God listens when children pray. Intently. Although he knows the words they will quietly utter even before they form on the lips of each child, he attends to them as if hearing it for the first time. He understands the stops and starts. Even the sidetracks. He doesn’t seem to mind so much when they open their eyes and peak at their friends during prayer. Why do we?
He understands the childlike assumptions. He embraces their unquestioning trust. And he looks at us saying, “Be like them.”
Somehow, beneath the veneer of our worldly sophistication, the admonition strikes a chord deep in that childlike place of our souls. We glimpse for a moment the reality that our theological argumentations are impotent to touch the heart of God. This is especially true for those of us within the fold of evangelicalism. For while argumentations might be helpful in wrestling with issues or engaging in apologetics, they too often become a distraction to relational connections with God and others.

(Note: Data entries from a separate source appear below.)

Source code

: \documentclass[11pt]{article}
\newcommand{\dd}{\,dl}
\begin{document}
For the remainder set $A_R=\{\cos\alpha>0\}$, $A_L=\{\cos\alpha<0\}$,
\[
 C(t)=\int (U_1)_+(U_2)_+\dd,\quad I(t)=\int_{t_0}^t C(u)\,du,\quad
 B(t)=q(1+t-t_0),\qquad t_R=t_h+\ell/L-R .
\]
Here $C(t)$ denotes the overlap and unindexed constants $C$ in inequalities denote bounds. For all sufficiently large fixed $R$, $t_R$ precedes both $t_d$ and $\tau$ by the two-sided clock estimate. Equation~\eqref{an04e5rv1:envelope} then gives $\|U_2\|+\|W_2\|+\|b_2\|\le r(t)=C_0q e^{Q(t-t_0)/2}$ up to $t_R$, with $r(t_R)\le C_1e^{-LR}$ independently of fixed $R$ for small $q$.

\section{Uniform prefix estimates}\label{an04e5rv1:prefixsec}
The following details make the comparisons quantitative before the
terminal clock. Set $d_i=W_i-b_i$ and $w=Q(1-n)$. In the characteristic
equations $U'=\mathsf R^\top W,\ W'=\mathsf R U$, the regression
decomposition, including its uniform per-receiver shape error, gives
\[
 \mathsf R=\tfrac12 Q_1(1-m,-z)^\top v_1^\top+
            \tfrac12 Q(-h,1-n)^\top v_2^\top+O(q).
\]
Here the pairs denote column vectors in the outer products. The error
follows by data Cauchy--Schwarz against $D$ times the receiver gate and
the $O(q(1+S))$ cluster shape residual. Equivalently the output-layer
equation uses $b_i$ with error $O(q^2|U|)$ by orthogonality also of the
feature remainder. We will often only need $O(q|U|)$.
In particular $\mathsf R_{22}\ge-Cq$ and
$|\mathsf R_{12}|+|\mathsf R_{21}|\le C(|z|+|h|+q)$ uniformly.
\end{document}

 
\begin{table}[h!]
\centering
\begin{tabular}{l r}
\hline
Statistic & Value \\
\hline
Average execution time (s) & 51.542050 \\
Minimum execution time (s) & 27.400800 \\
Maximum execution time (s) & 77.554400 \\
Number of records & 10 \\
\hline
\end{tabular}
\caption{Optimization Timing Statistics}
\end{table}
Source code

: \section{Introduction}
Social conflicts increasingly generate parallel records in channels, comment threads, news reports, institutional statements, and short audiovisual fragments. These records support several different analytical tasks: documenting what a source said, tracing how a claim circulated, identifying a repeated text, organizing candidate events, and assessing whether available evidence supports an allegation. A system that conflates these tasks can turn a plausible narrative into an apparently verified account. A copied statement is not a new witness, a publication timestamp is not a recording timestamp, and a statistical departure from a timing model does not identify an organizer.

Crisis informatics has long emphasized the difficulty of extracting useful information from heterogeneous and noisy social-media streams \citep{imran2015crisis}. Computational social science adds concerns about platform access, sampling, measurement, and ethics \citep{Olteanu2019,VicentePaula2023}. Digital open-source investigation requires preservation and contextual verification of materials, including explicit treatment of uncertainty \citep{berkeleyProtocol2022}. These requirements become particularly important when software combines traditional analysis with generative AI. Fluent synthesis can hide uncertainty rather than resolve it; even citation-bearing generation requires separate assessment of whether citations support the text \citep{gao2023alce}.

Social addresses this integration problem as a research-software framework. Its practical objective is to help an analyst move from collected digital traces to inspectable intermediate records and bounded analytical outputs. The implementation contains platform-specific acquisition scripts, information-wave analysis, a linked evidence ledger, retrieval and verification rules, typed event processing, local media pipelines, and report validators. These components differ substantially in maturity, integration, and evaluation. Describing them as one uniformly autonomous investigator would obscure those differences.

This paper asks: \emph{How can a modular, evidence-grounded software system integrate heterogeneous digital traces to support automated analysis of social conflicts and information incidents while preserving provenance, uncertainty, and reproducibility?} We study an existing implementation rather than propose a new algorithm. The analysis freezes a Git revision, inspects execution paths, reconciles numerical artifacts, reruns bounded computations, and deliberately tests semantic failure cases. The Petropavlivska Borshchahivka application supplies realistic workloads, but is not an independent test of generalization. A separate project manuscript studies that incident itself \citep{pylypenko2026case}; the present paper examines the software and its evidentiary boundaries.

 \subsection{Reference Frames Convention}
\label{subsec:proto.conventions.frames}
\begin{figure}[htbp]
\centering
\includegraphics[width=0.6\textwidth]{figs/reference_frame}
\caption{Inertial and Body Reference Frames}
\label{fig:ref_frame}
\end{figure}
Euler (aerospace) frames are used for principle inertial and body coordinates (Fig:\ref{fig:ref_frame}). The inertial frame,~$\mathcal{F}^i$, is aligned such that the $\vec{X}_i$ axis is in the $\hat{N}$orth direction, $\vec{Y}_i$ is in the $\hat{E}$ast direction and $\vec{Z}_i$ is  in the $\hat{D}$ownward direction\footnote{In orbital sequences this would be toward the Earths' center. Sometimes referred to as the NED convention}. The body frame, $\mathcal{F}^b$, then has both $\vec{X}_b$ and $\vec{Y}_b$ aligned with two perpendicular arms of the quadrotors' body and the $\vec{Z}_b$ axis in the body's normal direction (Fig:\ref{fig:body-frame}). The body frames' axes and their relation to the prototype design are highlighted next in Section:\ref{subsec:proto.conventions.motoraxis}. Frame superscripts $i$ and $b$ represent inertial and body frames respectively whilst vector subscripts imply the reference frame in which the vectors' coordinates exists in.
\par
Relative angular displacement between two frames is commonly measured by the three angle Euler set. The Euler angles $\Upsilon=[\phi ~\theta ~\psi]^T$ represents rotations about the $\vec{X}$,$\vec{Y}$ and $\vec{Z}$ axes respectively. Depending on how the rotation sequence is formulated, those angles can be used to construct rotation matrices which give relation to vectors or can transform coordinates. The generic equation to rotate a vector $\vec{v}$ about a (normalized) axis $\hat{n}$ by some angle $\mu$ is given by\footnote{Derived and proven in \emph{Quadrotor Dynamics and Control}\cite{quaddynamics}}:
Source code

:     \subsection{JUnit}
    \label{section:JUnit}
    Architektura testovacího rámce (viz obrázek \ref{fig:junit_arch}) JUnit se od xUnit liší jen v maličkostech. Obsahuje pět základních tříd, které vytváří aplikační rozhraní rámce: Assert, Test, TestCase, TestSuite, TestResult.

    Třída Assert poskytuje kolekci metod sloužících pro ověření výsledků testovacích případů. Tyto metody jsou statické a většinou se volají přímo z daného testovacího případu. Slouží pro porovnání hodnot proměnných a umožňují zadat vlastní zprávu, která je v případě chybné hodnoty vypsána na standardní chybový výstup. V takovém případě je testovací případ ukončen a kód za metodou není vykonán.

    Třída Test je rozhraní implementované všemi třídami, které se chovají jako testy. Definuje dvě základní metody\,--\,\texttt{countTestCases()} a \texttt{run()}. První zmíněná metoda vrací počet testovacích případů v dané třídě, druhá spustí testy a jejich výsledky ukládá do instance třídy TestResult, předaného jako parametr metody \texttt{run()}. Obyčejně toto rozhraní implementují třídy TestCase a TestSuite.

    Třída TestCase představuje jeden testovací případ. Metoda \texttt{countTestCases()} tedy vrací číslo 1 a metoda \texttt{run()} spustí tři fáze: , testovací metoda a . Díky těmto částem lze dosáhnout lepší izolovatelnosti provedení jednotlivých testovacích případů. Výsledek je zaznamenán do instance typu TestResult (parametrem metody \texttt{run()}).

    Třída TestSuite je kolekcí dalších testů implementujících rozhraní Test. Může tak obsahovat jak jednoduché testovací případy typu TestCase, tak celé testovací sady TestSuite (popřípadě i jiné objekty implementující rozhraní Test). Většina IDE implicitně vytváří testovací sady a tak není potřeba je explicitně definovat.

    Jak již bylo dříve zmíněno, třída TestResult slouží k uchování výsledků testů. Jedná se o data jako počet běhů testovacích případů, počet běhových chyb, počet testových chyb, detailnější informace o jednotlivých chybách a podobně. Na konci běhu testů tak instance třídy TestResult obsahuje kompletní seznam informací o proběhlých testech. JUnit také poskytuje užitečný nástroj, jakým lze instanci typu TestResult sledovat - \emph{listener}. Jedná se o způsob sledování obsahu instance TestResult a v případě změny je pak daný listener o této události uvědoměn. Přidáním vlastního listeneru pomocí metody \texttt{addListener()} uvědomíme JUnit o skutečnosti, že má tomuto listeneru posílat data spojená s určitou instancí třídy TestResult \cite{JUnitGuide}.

We also realize that our fascination with the interface of culture and philosophy fade in importance as we reach back into the realm of childlike trust, and believe. For a moment, we lay aside our self-conscious worldview angst and simply believe. And as we reach out in belief, we remember that we had always been invited to belong in the sense that God sought us out, having drawn us to him by his Holy Spirit. It makes us wonder: what would happen if we reached out to the lost relationally, rather than argumentively? If we showed the kind of love that the Holy Spirit showed us in drawing us to Jesus Christ, is it possible that the lost would somehow be moved to reach back into the realm of their childlike curiosity to ask of the hope within us?
Those of us who work with children regularly have ample opportunity to be schooled in the ways of childlike trust. Embrace the opportunity. For even as we teach children, they also have something to teach us. So in the sense of trust, let’s “be like them.”